5. Weekend

Hari baru telah tiba, matahari bersinar terang di tahtanya yang kokoh. gumpalan kapas berwarna putih turut menghiasi cakrawala biru di akhir pekan yang begitu menyegarkan ini. Semilir angin berhembus membawa aroma rerumputan dan bunga bunga yang tumbuh dengan indah di sekitar rumah Pak Yanto.

Suara ternak terdengar saling sahut menyahut seolah mereka sama sama menyambut akhir pekan ini.

"Loren, kamu antarkan Eli, dia mau keluar katanya sekaligus bawakan pesanan Pak Cipto di jalan kemangi, Tigaraksa, bapak udah packing telur telurnya bersama Budi kemarin," ucap Pak Yanto yang sedang membuat catatan pengeluaran dan pemasukan peternakan miliknya.

“ Baik pak, “ ucap Loren sambil mengangkat galon air yang baru dia bawa dari warung di seberang rumah mereka.

Loren berjalan dengan cepat, hari yang panas membuatnya begitu berkeringat tetapi dia menikmati pekerjaannya.

“ Ayah, Eli pulangnya telat hari ini, “ ucap gadis yang sudah berdandan rapi dengan kemeja berwarna kuning telur dan celana tissu hitam panjang yang diengkapi dengan sepatu kets putih di bagian kakinya. Rambutnya yang panjangnya hanya sebahu di gerai, menggunakan riasan wajah yang lembut dan segar.

Pak Yanto mengangkat kepalanya dengan kacamata yang bertengger di ujung hidungnya yang mancung. Jika dilihat lebih jelas maka orang orang akan sadar kalau Pak yanto bukan keturunan asli Indonesia lantaran kulinya putih bersih kemerahan dengan freckles di bagian pipinya, perawakannya juga besar dan tidak seperti orang Indonesia pada umumnya.

Sebenarnya nenek dan kakek Elia dari pihak ayahnya adalah keturunan Rusia yang bermigrasi ke Indonesia, sehingga darah Rusia masih mengalir dalam tubuh mereka.

“ Mau kemana?” tanya Pak Yanto yang kembali fokus ke pekerjaannya, “ bukannya Cuma keluar sebentar bareng teman teman kamu itu?” tanya Pak Yanto lagi tanpa menatap Eliana.

“ Hanya mau bermain,” jawab Eliana singkat.

Pak Yanto mengangguk paham, dia membuka laci mejanya, mengambil beberapa lembar uang seratus ribuan dan menghitungnya dengan teliti.

Pak Yanto menatap putrinya yang sangat mirip dengan mendiang ibunya.
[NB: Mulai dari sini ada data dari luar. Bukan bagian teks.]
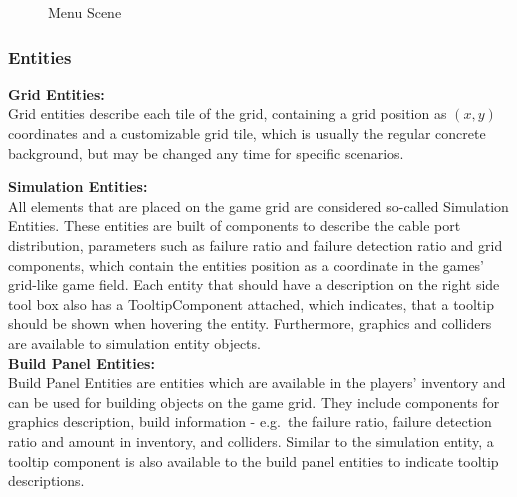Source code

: \begin{figure}
    \centering
    \setlength{\fboxsep}{1pt}
    \setlength{\fboxrule}{1pt}
    \caption{Menu Scene}
    \label{fig:menu-scene}
\end{figure}

\subsubsection{Entities}\label{subsubsec:entities2}
\textbf{Grid Entities:} \\
Grid entities describe each tile of the grid, containing a grid position as $(x,y)$ coordinates and a customizable grid tile,
which is usually the regular concrete background, but may be changed any time for specific scenarios.

\textbf{Simulation Entities:} \\
All elements that are placed on the game grid are considered so-called Simulation Entities.
These entities are built of components to describe the cable port distribution, parameters such as failure ratio and failure detection ratio and grid components, which contain the
entities position as a coordinate in the games' grid-like game field.
Each entity that should have a description on the right side tool box also has a TooltipComponent attached, which indicates, that
a tooltip should be shown when hovering the entity.
Furthermore, graphics and colliders are available to simulation entity objects.
\\
\textbf{Build Panel Entities:} \\
Build Panel Entities are entities which are available in the players' inventory and can be used for building objects on the game grid.
They include components for graphics description, build information - e.g.\ the failure ratio, failure detection ratio and amount in inventory,
and colliders.
Similar to the simulation entity, a tooltip component is also available to the build panel entities to indicate tooltip descriptions.
\\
Eli sedang memeriksa pesan di obrolan grup mereka tentang janji temu hari ini.

“ Eli,” panggil pak Yanto pelan.

Eli menutup ponselnya dan menoleh ke arah Pak Yanto dengan tatapan lugunya.

“ ambil ini, uang jajan buat kamu,” ucap pak Yanto sambil memberikan uang itu pada Eiana. Sekitar lima ratus ribu uang rupiah di berikan pada Eliana.

“ Nggak usah ayah, Eliana punya uang kok,” tolak gadis itu dengan sopan.

Pak Yanto tak senang mendengar jawaban dari putrinya. Dia berdiri lalu mengambil tangan Elianan yang kembali memegang ponselnya.

“ Ayah gak tau kapan ayah akan mati, setidaknya kamu akan mengingat kalau Ayah pernah memberikan uang padamu, ambil ini dan gunakan lah , bersenang senanglah dengan teman temanmu, kalau kurang Ayah akan berikan lagi, kamu nggak sendirian di dunia ini, kenapa harus mengurung dirimu sendiri,” ucap Pak Yanto.

Rasanya Pak Yanto ingin menangis melihat bagaimana putri ketiganya tumbuh dengan rasa sepi dan kesedihan yang tak akan pernah hilang. Cap yang diberikan orang orang padanya sebagai seorang pembawa sial telah dia bawa sejak dia lahir.

Cap yang memakan habis mental Eliana dan menjadikannya seorang gadis yang pendiam dan tertutup dengan kehidupan pribadinya.

Eliana terdiam saat mendengar ucapan Ayahnya. Seperti sebuah pisau tajam yang menghujam jantungnya. Rasanya sesak tetapi selalu berhasil dia sembunyikan dengan wajah kaku dan diamnya itu.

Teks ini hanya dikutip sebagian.